Naomi Keena, Mohamed Aly Etman, & Anna Dyson
Yale University
According to federal scientists, understanding the consequences of climate change on the US involves studying the interconnections between the natural, built, and social systems we rely on and their vulnerability to cascading impacts. Not with standing this complexity, as pointed out by AIA’s “Designing for Integration” measure, individual design strategies can offer multi-faceted value across social, economic, and environmental systems. Managing interconnections between systems poses many challenges, including linking siloed streams of heterogeneous data, uniting various stakeholders, and necessitating intellectual agility to respond to societal, economic, and environmental shifts. This paper outlines ongoing interdisciplinary research, exploring the harnessing of big data in mapping interconnections within the Built Environment Process (BEP). By tracking carbon, energy and material flows, it aims to surpass the concept of a building, in abstraction, fixed solely in the operational phase, but rather as a system which undergoes multiple journeys of carbon, energy and material transformation in its initial construction and future dismantle. Such a system includes many stakeholders who represent each phase of the BEP. According to the Department of Energy, the compartmentalization and lack of communication between building professionals in each sector results in sub-optimal designs and less than optimal building operations while contributing to environmental impacts. A McKinsey report on the construction sector echoes this view, defining the sector’s lack of productivity and predicting that, faced with sustainability demands, the sector will need to reassess how it builds to reduce waste and abate carbon emissions.
Methodology: A Data to Knowledge Framework
Bridging the gap between building stakeholders and navigating a multi-scalar expanded scope of design may have been unforeseen in the 20th Century, but with a transition from industrial societies to knowledge societies, today data to knowledge frameworks offer unprecedented opportunities in decoding complexity. This paper attempts to map the BEP through a new data to knowledge framework named SEVA (Socio-Ecological Visual Analytics), which has been designed to link heterogeneous data.
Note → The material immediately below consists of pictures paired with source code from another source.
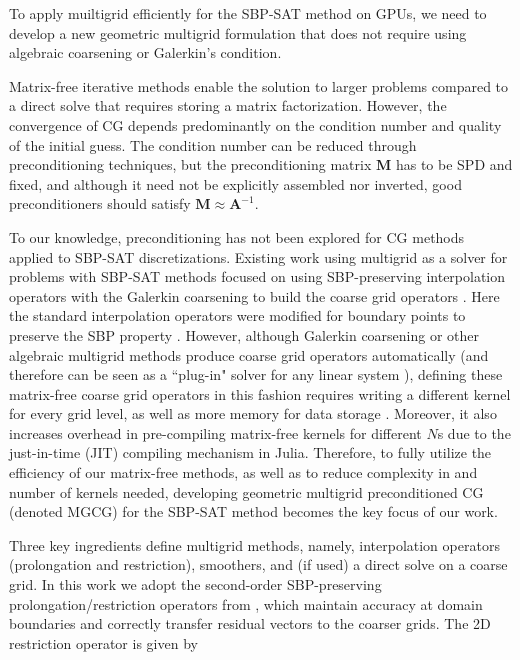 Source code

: 
To apply muiltigrid efficiently for the SBP-SAT method on GPUs, we need to develop a new geometric multigrid formulation that does not require using algebraic coarsening or Galerkin's condition.

Matrix-free iterative methods enable the solution to larger problems compared to a direct solve that requires storing a matrix factorization.  However, the convergence of CG depends predominantly on the condition number and quality of the initial guess. The condition number can be reduced through preconditioning techniques, but the preconditioning matrix $\mathbf{M}$ has to be SPD and fixed, and although it need not be explicitly assembled nor inverted, good preconditioners should satisfy $\mathbf{M} \approx \mathbf{A}^{-1}$. 


To our knowledge, preconditioning has not been explored for CG methods applied to SBP-SAT discretizations. 
Existing work using multigrid as a solver for problems with SBP-SAT methods focused on using SBP-preserving interpolation operators with the Galerkin coarsening to build the coarse grid operators \citep{Ruggiu2018}. Here the standard interpolation operators were modified for boundary points to preserve the SBP property \citep{Ruggiu2018}. However, although Galerkin coarsening or other algebraic multigrid methods produce coarse grid operators automatically (and therefore can be seen as a ``plug-in" solver for any linear system \citep{stuben2001review}), defining these matrix-free coarse grid operators in this fashion requires writing a different kernel for every grid level, as well as more memory for data storage \citep{brandt2006guide}. 
Moreover, it also increases overhead in pre-compiling matrix-free kernels for different $N$s due to the just-in-time (JIT) compiling mechanism in Julia. Therefore, to fully utilize the efficiency of our matrix-free methods, as well as to reduce complexity in and number of kernels needed, developing geometric multigrid preconditioned CG (denoted MGCG) for the SBP-SAT method becomes the key focus of our work. 

Three key ingredients define multigrid methods, namely, interpolation operators (prolongation and restriction), smoothers, and (if used) a direct solve on a coarse grid.  In this work we adopt the second-order SBP-preserving prolongation/restriction operators from \citep{Ruggiu2018}, which maintain accuracy at domain boundaries and correctly transfer residual vectors to the coarser grids. The 2D restriction operator is given by

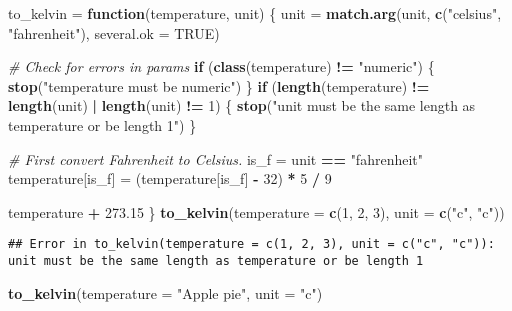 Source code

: \documentclass[
]{article}
\newenvironment{Shaded}{\begin{snugshade}}{\end{snugshade}}
\newcommand{\CommentTok}[1]{\textcolor[rgb]{0.56,0.35,0.01}{\textit{#1}}}
\newcommand{\ControlFlowTok}[1]{\textcolor[rgb]{0.13,0.29,0.53}{\textbf{#1}}}
\newcommand{\DataTypeTok}[1]{\textcolor[rgb]{0.13,0.29,0.53}{#1}}
\newcommand{\DecValTok}[1]{\textcolor[rgb]{0.00,0.00,0.81}{#1}}
\newcommand{\FloatTok}[1]{\textcolor[rgb]{0.00,0.00,0.81}{#1}}
\newcommand{\KeywordTok}[1]{\textcolor[rgb]{0.13,0.29,0.53}{\textbf{#1}}}
\newcommand{\NormalTok}[1]{#1}
\newcommand{\OperatorTok}[1]{\textcolor[rgb]{0.81,0.36,0.00}{\textbf{#1}}}
\newcommand{\OtherTok}[1]{\textcolor[rgb]{0.56,0.35,0.01}{#1}}
\newcommand{\StringTok}[1]{\textcolor[rgb]{0.31,0.60,0.02}{#1}}
\begin{document}
\begin{Shaded}
\begin{Highlighting}[]
\NormalTok{to\_kelvin =}\StringTok{ }\ControlFlowTok{function}\NormalTok{(temperature, unit) \{}
\NormalTok{  unit =}\StringTok{ }\KeywordTok{match.arg}\NormalTok{(unit, }\KeywordTok{c}\NormalTok{(}\StringTok{"celsius"}\NormalTok{, }\StringTok{"fahrenheit"}\NormalTok{), }\DataTypeTok{several.ok =} \OtherTok{TRUE}\NormalTok{)}

  \CommentTok{\# Check for errors in params}
  \ControlFlowTok{if}\NormalTok{ (}\KeywordTok{class}\NormalTok{(temperature) }\OperatorTok{!=}\StringTok{ "numeric"}\NormalTok{) \{}
    \KeywordTok{stop}\NormalTok{(}\StringTok{"temperature must be numeric"}\NormalTok{)}
\NormalTok{  \}}
  \ControlFlowTok{if}\NormalTok{ (}\KeywordTok{length}\NormalTok{(temperature) }\OperatorTok{!=}\StringTok{ }\KeywordTok{length}\NormalTok{(unit) }\OperatorTok{|}\StringTok{ }\KeywordTok{length}\NormalTok{(unit) }\OperatorTok{!=}\StringTok{ }\DecValTok{1}\NormalTok{) \{}
    \KeywordTok{stop}\NormalTok{(}\StringTok{"unit must be the same length as temperature or be length 1"}\NormalTok{)}
\NormalTok{  \}}

  \CommentTok{\# First convert Fahrenheit to Celsius.}
\NormalTok{  is\_f =}\StringTok{ }\NormalTok{unit }\OperatorTok{==}\StringTok{ "fahrenheit"}
\NormalTok{  temperature[is\_f] =}\StringTok{ }\NormalTok{(temperature[is\_f] }\OperatorTok{{-}}\StringTok{ }\DecValTok{32}\NormalTok{) }\OperatorTok{*}\StringTok{ }\DecValTok{5} \OperatorTok{/}\StringTok{ }\DecValTok{9}

\NormalTok{  temperature }\OperatorTok{+}\StringTok{ }\FloatTok{273.15}
\NormalTok{\}}
\KeywordTok{to\_kelvin}\NormalTok{(}\DataTypeTok{temperature =} \KeywordTok{c}\NormalTok{(}\DecValTok{1}\NormalTok{, }\DecValTok{2}\NormalTok{, }\DecValTok{3}\NormalTok{), }\DataTypeTok{unit =} \KeywordTok{c}\NormalTok{(}\StringTok{"c"}\NormalTok{, }\StringTok{"c"}\NormalTok{))}
\end{Highlighting}
\end{Shaded}

\begin{verbatim}
## Error in to_kelvin(temperature = c(1, 2, 3), unit = c("c", "c")): unit must be the same length as temperature or be length 1
\end{verbatim}

\begin{Shaded}
\begin{Highlighting}[]
\KeywordTok{to\_kelvin}\NormalTok{(}\DataTypeTok{temperature =} \StringTok{"Apple pie"}\NormalTok{, }\DataTypeTok{unit =} \StringTok{"c"}\NormalTok{)}
\end{Highlighting}
\end{Shaded}
\end{document}
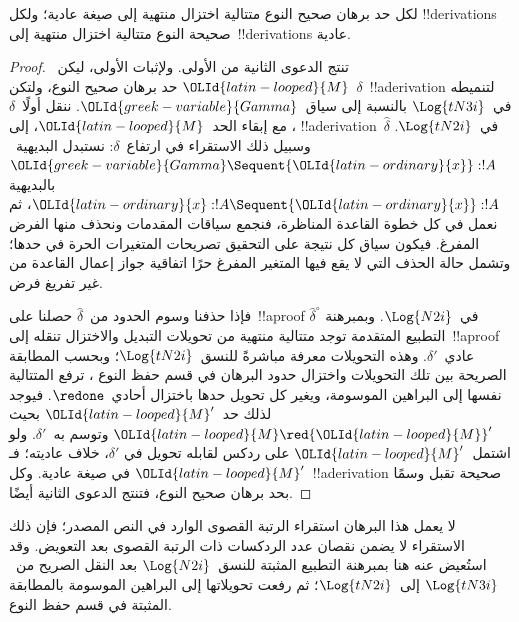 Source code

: \documentclass[../../../include/open-logic-section]{subfiles}
\begin{document}
\begin{thm}
  لكل حد برهان صحيح النوع متتالية اختزال منتهية إلى صيغة عادية؛ ولكل
  !!{derivation}s صحيحة النوع متتالية اختزال منتهية إلى~!!{derivation}s
  عادية.
\end{thm}

\begin{proof}
  تنتج الدعوى الثانية من الأولى. ولإثبات الأولى، ليكن~${\OLId{latin-looped}{M}}$ حد برهان صحيح
  النوع، ولتكن~$\delta$~!!a{derivation} لتنميطه في~$\Log{tN3i}$ بالنسبة
  إلى سياق~${\OLId{greek-variable}{Gamma}}$. ننقل أولًا~$\delta$، مع إبقاء الحد~${\OLId{latin-looped}{M}}$، إلى
  !!a{derivation}~$\widehat\delta$ في~$\Log{tN2i}$. وسبيل ذلك الاستقراء في
  ارتفاع~$\delta$: نستبدل البديهية~${\OLId{greek-variable}{Gamma}}\Sequent {\OLId{latin-ordinary}{x}}:!A$ بالبديهية
  ${\OLId{latin-ordinary}{x}}:!A\Sequent {\OLId{latin-ordinary}{x}}:!A$، ثم نعمل في كل خطوة القاعدة المناظرة، فنجمع سياقات
  المقدمات ونحذف منها الفرض المفرغ. فيكون سياق كل نتيجة على التحقيق
  تصريحات المتغيرات الحرة في حدها؛ وتشمل حالة الحذف التي لا يقع فيها
  المتغير المفرغ حرًا اتفاقية جواز إعمال القاعدة من غير تفريغ فرض.

  فإذا حذفنا وسوم الحدود من~$\widehat\delta$ حصلنا على~!!a{proof}
  $\widehat\delta^\circ$ في~$\Log{N2i}$. وبمبرهنة التطبيع المتقدمة
   توجد متتالية منتهية من
  تحويلات التبديل والاختزال تنقله إلى~!!a{proof} عادي~$\delta'$. وهذه
  التحويلات معرفة مباشرةً للنسق~$\Log{tN2i}$؛ وبحسب المطابقة الصريحة بين
  تلك التحويلات واختزال حدود البرهان في قسم حفظ النوع
  ، ترفع المتتالية نفسها إلى البراهين الموسومة،
  ويغير كل تحويل حدها باختزال أحادي~$\redone$. فيوجد لذلك حد~${\OLId{latin-looped}{M}}'$ بحيث
  ${\OLId{latin-looped}{M}}\red {\OLId{latin-looped}{M}}'$ وتوسم به~$\delta'$. ولو اشتمل~${\OLId{latin-looped}{M}}'$ على ردكس لقابله تحويل في
  $\delta'$، خلاف عاديته؛ فـ${\OLId{latin-looped}{M}}'$ في صيغة عادية. وكل~!!a{derivation} صحيحة
  تقبل وسمًا بحد برهان صحيح النوع، فتنتج الدعوى الثانية أيضًا.
\end{proof}

\begin{editorial}
  لا يعمل هذا البرهان استقراء الرتبة القصوى الوارد في النص المصدر؛ فإن ذلك
  الاستقراء لا يضمن نقصان عدد الردكسات ذات الرتبة القصوى بعد التعويض. وقد
  استُعيض عنه هنا بمبرهنة التطبيع المثبتة للنسق~$\Log{N2i}$ بعد النقل
  الصريح من~$\Log{tN3i}$ إلى~$\Log{tN2i}$؛ ثم رفعت تحويلاتها إلى البراهين
  الموسومة بالمطابقة المثبتة في قسم حفظ النوع.
\end{editorial}
\end{document}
It describes the methodology used to map the BEP in SEVA. This involves the deployment of semantic web ontologies to generate a knowledge graph of the BEP; virtually connecting each phase and its associated stakeholders, thereby, conceivably acting as an overview tool for the BEP. The mapping is projected within a 360O immersive environment which acts as a situation room adding visual clarity to the multi-scalar complexity while bringing various stakeholders together.
Results: Visual Mapping and Semantic Linkages towards a Seamless BEP
Alongside highlighting gaps, redundancy and environmental impacts within the BEP, the results show cross-cutting opportunities within BEP activities.
Significance
This research has significance in multi-stakeholder engagement and evidence-based decision-making, especially within work which strives to find solutions to grand challenges such as environmental issues. By unlocking the potential of big data, it aims to facilitate in projecting future scenarios towards a sustainable and progressive future. It offers potential value to circular economy methods, amendments to policy and building codes, and the creation of incentives for cross-industry collaboration.